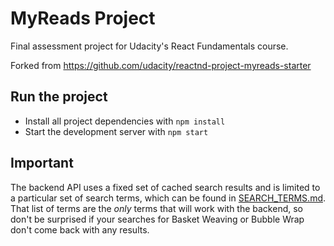 # MyReads Project

Final assessment project for Udacity's React Fundamentals course.

Forked from https://github.com/udacity/reactnd-project-myreads-starter

## Run the project

* Install all project dependencies with `npm install`
* Start the development server with `npm start`

## Important

The backend API uses a fixed set of cached search results and is limited to a particular set of search terms, which can be found in [SEARCH_TERMS.md](SEARCH_TERMS.md). That list of terms are the _only_ terms that will work with the backend, so don't be surprised if your searches for Basket Weaving or Bubble Wrap don't come back with any results.
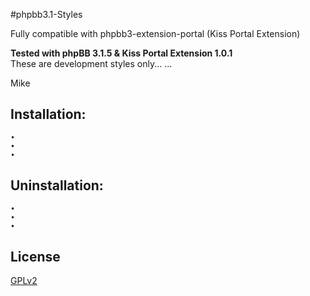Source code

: #phpbb3.1-Styles

Fully compatible with phpbb3-extension-portal (Kiss Portal Extension)

**Tested with phpBB 3.1.5 & Kiss Portal Extension 1.0.1**  
These are development styles only...
...  

Mike

## Installation:
    • 
    • 
    • 

## Uninstallation:
    • 
    • 
    • 

## License

[GPLv2](license.txt)
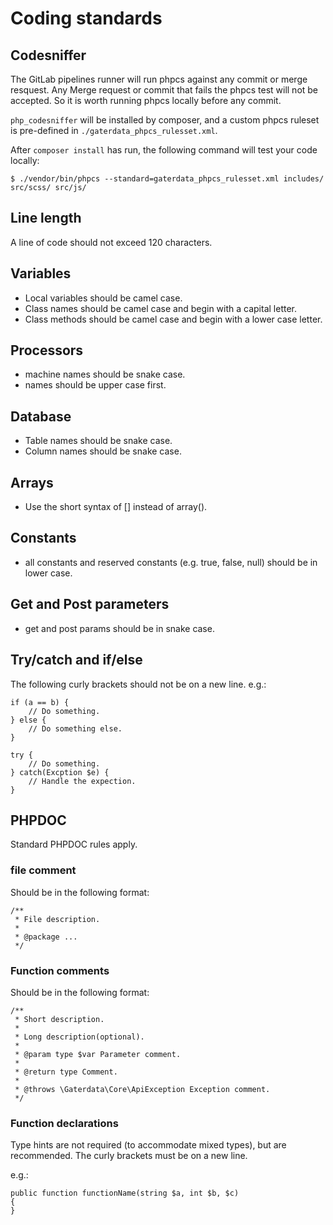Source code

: Coding standards
================

Codesniffer
-----------

The GitLab pipelines runner will run phpcs against any commit or merge resquest.
Any Merge request or commit that fails the phpcs test will not be accepted.
So it is worth running phpcs locally before any commit.

`php_codesniffer` will be installed by composer,
and a custom phpcs ruleset is pre-defined in `./gaterdata_phpcs_rulesset.xml`.

After `composer install` has run, the following command will test your code locally:

    $ ./vendor/bin/phpcs --standard=gaterdata_phpcs_rulesset.xml includes/ src/scss/ src/js/

Line length
-----------

A line of code should not exceed 120 characters.

Variables
---------

* Local variables should be camel case.
* Class names should be camel case and begin with a capital letter.
* Class methods should be camel case and begin with a lower case letter.

Processors
----------

* machine names should be snake case.
* names should be upper case first.

Database
--------

* Table names should be snake case.
* Column names should be snake case.

Arrays
------

* Use the short syntax of [] instead of array().

Constants
--------

* all constants and reserved constants (e.g. true, false, null) should be in lower case.

Get and Post parameters
-----------------------

* get and post params should be in snake case. 

Try/catch and if/else
---------------------

The following curly brackets should not be on a new line. e.g.:

    if (a == b) {
        // Do something.
    } else {
        // Do something else.
    }
    
    try {
        // Do something.
    } catch(Excption $e) {
        // Handle the expection.
    }

PHPDOC
------

Standard PHPDOC rules apply.

### file comment

Should be in the following format:

    /**
     * File description.
     *
     * @package ...
     */

### Function comments

Should be in the following format:

    /**
     * Short description.
     * 
     * Long description(optional).
     *
     * @param type $var Parameter comment.
     *
     * @return type Comment.
     * 
     * @throws \Gaterdata\Core\ApiException Exception comment.
     */

### Function declarations

Type hints are not required (to accommodate mixed types), but are recommended.
The curly brackets must be on a new line.

e.g.:

    public function functionName(string $a, int $b, $c)
    {
    }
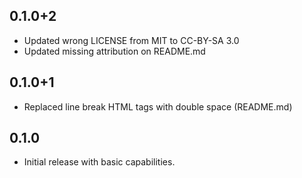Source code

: ## 0.1.0+2

* Updated wrong LICENSE from MIT to CC-BY-SA 3.0
* Updated missing attribution on README.md

## 0.1.0+1

* Replaced line break HTML tags with double space (README.md)

## 0.1.0

* Initial release with basic capabilities.
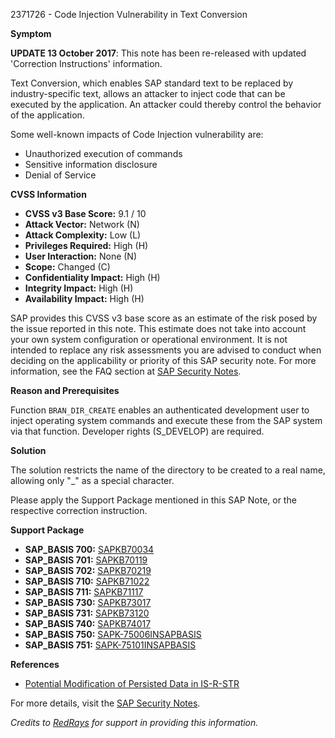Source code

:2371726 - Code Injection Vulnerability in Text Conversion

**Symptom**

**UPDATE 13 October 2017**: This note has been re-released with updated 'Correction Instructions' information.

Text Conversion, which enables SAP standard text to be replaced by industry-specific text, allows an attacker to inject code that can be executed by the application. An attacker could thereby control the behavior of the application.

Some well-known impacts of Code Injection vulnerability are:
- Unauthorized execution of commands
- Sensitive information disclosure
- Denial of Service

**CVSS Information**

- **CVSS v3 Base Score:** 9.1 / 10
- **Attack Vector:** Network (N)
- **Attack Complexity:** Low (L)
- **Privileges Required:** High (H)
- **User Interaction:** None (N)
- **Scope:** Changed (C)
- **Confidentiality Impact:** High (H)
- **Integrity Impact:** High (H)
- **Availability Impact:** High (H)

SAP provides this CVSS v3 base score as an estimate of the risk posed by the issue reported in this note. This estimate does not take into account your own system configuration or operational environment. It is not intended to replace any risk assessments you are advised to conduct when deciding on the applicability or priority of this SAP security note. For more information, see the FAQ section at [SAP Security Notes](https://me.sap.com/supportnotes).

**Reason and Prerequisites**

Function `BRAN_DIR_CREATE` enables an authenticated development user to inject operating system commands and execute these from the SAP system via that function. Developer rights (S_DEVELOP) are required.

**Solution**

The solution restricts the name of the directory to be created to a real name, allowing only "_" as a special character.

Please apply the Support Package mentioned in this SAP Note, or the respective correction instruction.

**Support Package**

- **SAP_BASIS 700:** [SAPKB70034](https://me.sap.com/supportpackage/SAPKB70034)
- **SAP_BASIS 701:** [SAPKB70119](https://me.sap.com/supportpackage/SAPKB70119)
- **SAP_BASIS 702:** [SAPKB70219](https://me.sap.com/supportpackage/SAPKB70219)
- **SAP_BASIS 710:** [SAPKB71022](https://me.sap.com/supportpackage/SAPKB71022)
- **SAP_BASIS 711:** [SAPKB71117](https://me.sap.com/supportpackage/SAPKB71117)
- **SAP_BASIS 730:** [SAPKB73017](https://me.sap.com/supportpackage/SAPKB73017)
- **SAP_BASIS 731:** [SAPKB73120](https://me.sap.com/supportpackage/SAPKB73120)
- **SAP_BASIS 740:** [SAPKB74017](https://me.sap.com/supportpackage/SAPKB74017)
- **SAP_BASIS 750:** [SAPK-75006INSAPBASIS](https://me.sap.com/supportpackage/SAPK-75006INSAPBASIS)
- **SAP_BASIS 751:** [SAPK-75101INSAPBASIS](https://me.sap.com/supportpackage/SAPK-75101INSAPBASIS)

**References**

- [Potential Modification of Persisted Data in IS-R-STR](https://me.sap.com/notes/1673713)

For more details, visit the [SAP Security Notes](https://me.sap.com/supportnotes). 

*Credits to [RedRays](https://redrays.io) for support in providing this information.*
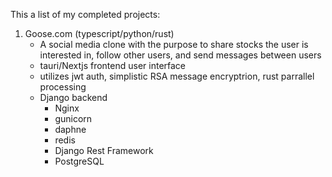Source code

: This a list of my completed projects:

  1. Goose.com (typescript/python/rust)
       - A social media clone with the purpose to share stocks the user is interested in, follow other users, and send messages between users
       - tauri/Nextjs frontend user interface
       - utilizes jwt auth, simplistic RSA message encryptrion, rust parrallel processing 
       - Django backend 
            - Nginx
            - gunicorn
            - daphne
            - redis
            - Django Rest Framework
            - PostgreSQL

◆ ◆ ◆ ◆ ◆ ◆ ◆

Problem details:
Looking at the data above, give the number of lines that include "Injection"; add nothing else.

Exercise result:
2